In terms of how countries have managed the Covid-19 pandemic, Vietnam has undoubtedly been among the most successful. As of 22 February, it had only officially recorded some 2,383 cases, with just 35 deaths attributed to the virus. This is seen as a remarkable achievement for a nation that is home to more than 96 million people.
More impressive still, despite having pretty much closed its borders to all non‑citizens since March 2020, the country still recorded year‑on‑year gross domestic product expansion of 2.91%. This made it one of the very few countries to maintain positive growth last year, although it was, admittedly, notably well below the 7.02% figure recorded for 2019. Looking to the future, the government is now hopeful of securing 6.5% growth overall for the current year.
Hot spots
This success aside, its management of the outbreak was not without its moments of drama, with two spikes in particular having a hugely negative impact on peak domestic travel periods. The first occurred in the coastal city of Danang, a popular vacation spot, in July last year, with the second coming in late January this year, immediately prior to the Tet Lunar New Year holiday, resulting in nationwide movement restrictions. In light of this, it is even more remarkable that VietJet, the nation’s largest low‑cost carrier, reported a 70 billion Vietnamese dong (US$3.04 million) post‑tax profit for 2020, having carried more than 15 million passengers. Bamboo Airways, another local leisure airline, also announced a full‑year profit, after handling more than four million passengers.
Despite the country’s borders being closed to foreign travellers, strong domestic demand for travel and preferential government policies for the aviation sector delivered impressive results for private carriers. Unlike other Southeast Asian countries such as Thailand and Singapore, however, Vietnam has given few indications that it plans to open its borders any time soon.
At present, general travel is still forbidden, while a strictly managed 14‑day quarantine period is obligatory for any overseas experts or investors entering the country, with the same restrictions applying to returning Vietnamese passport holders. Of late, it has also been rumoured that any international arrivals will also need to have secured extensive medical insurance prior to being admitted. Overall, though, as of the current time, strict admission restrictions remain in place with no real suggestion they are likely to be lifted in the immediate future.

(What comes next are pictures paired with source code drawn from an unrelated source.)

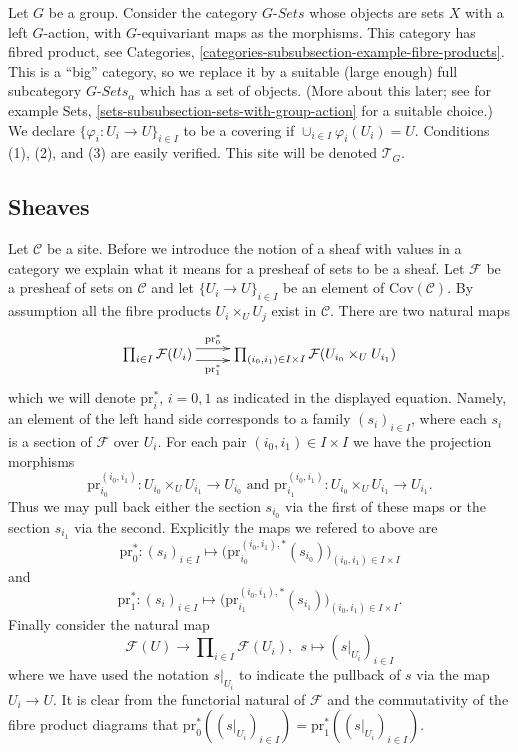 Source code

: \begin{example}
\label{example-site-on-group}
Let $G$ be a group. Consider the category $G\textit{-Sets}$
whose objects are sets $X$ with a left $G$-action, with
$G$-equivariant maps as the morphisms. This category has
fibred product, see Categories,
\autoref{categories-subsubsection-example-fibre-products}.
This is a ``big'' category, so we replace it by a suitable
(large enough) full subcategory $G\textit{-Sets}_\alpha$ which
has a set of objects. (More about this later; see for example Sets,
\autoref{sets-subsubsection-sets-with-group-action} for a suitable
choice.) We declare $\{\varphi_i : U_i \to U\}_{i\in I}$ to be 
a covering if $\cup_{i\in I} \varphi_i(U_i) = U$.
Conditions (1), (2), and (3) are easily verified.
This site will be denoted $\mathcal{T}_G$.
\end{example}

\subsection{Sheaves}
\label{subsection-sheaves}

\noindent
Let $\mathcal{C}$ be a site. Before we introduce the notion of
a sheaf with values in a category we explain what it means
for a presheaf of sets to be a sheaf. Let $\mathcal{F}$ be
a presheaf of sets on $\mathcal{C}$ and let
$\{U_i \to U\}_{i\in I}$ be an element of $\text{Cov}(\mathcal{C})$.
By assumption all the fibre products $U_i\times_U U_j$ exist
in $\mathcal{C}$. There are two natural maps
$$
\xymatrix{
\prod\nolimits_{i\in I}
\mathcal{F}(U_i)
\ar@<1ex>[r]^-{\text{pr}_0^*} \ar@<-1ex>[r]_-{\text{pr}_1^*}
&
\prod\nolimits_{(i_0, i_1) \in I\times I}
\mathcal{F}(U_{i_0}\times_U U_{i_1})
}
$$
which we will denote $\text{pr}^*_i$, $i=0,1$ as indicated
in the displayed equation.
Namely, an element of the left hand side corresponds to a
family $(s_i)_{i\in I}$, where each $s_i$ is a section of
$\mathcal{F}$ over $U_i$. For each pair $(i_0, i_1) \in I\times I$
we have the projection morphisms
$$
\text{pr}^{(i_0, i_1)}_{i_0} : 
U_{i_0}\times_U U_{i_1}
\longrightarrow
U_{i_0}
\text{ and }
\text{pr}^{(i_0, i_1)}_{i_1} : 
U_{i_0}\times_U U_{i_1}
\longrightarrow
U_{i_1}.
$$
Thus we may pull back either the section $s_{i_0}$ via
the first of these maps or the section $s_{i_1}$ via the
second. Explicitly the maps we refered to above are
$$
\text{pr}_0^* :
(s_i)_{i\in I}
\longmapsto
\Big(
\text{pr}^{(i_0, i_1), *}_{i_0}(s_{i_0})
\Big)_{(i_0, i_1) \in I\times I}
$$
and
$$
\text{pr}_1^* :
(s_i)_{i\in I}
\longmapsto
\Big(
\text{pr}^{(i_0, i_1), *}_{i_1}(s_{i_1})
\Big)_{(i_0, i_1) \in I\times I}.
$$
Finally consider the natural map
$$
\mathcal{F}(U)
\longrightarrow
\prod\nolimits_{i\in I}
\mathcal{F}(U_i)
,\ \ 
s
\longmapsto
(s|_{U_i})_{i \in I}
$$
where we have used the notation $s|_{U_i}$ to indicate the
pullback of $s$ via the map $U_i \to U$. It is clear from the
functorial natural of $\mathcal{F}$ and the commutativity
of the fibre product diagrams that
$\text{pr}_0^*( (s|_{U_i})_{i \in I} ) =
\text{pr}_1^*( (s|_{U_i})_{i \in I} )$.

Its intransigence may well be down to the fact that Vietnam is seen as less reliant on revenue from international tourism than many of its Southeast Asian peers. With its current containment measures still delivering economic growth despite the borders remaining closed, it is thought the authorities are unlikely to risk compromising this by opening up to the wider world while the external threat level remains high. In addition, once travel is again permitted, it is thought it will be in the form of a gradually phased in Green Lane process, which will see admission granted only to travellers arriving from countries with comparably low infection levels.
Inoculation in slow lane
Perhaps given its success in containing the outbreak to date, Vietnam has made less haste to initiate a domestic vaccination programme than a number of other jurisdictions. Indeed, to date – and despite having apparently secured some 60 million doses of the vaccine – its inoculation plans have yet to be announced.
As well as the international vaccines secured – including 30 million arranged under the terms of the World Health Organization‑led COVAX scheme – Vietnam has also invested in its own treatment programme, with four domestic institutions said to be developing vaccines. These include Nanocovax (developed by the Vietnam Military Medical University), which has completed phase one of its clinical trials, and Coviva (developed by the Institute of Vaccines and Medical Biologicals), which is expected to begin clinical tests imminently.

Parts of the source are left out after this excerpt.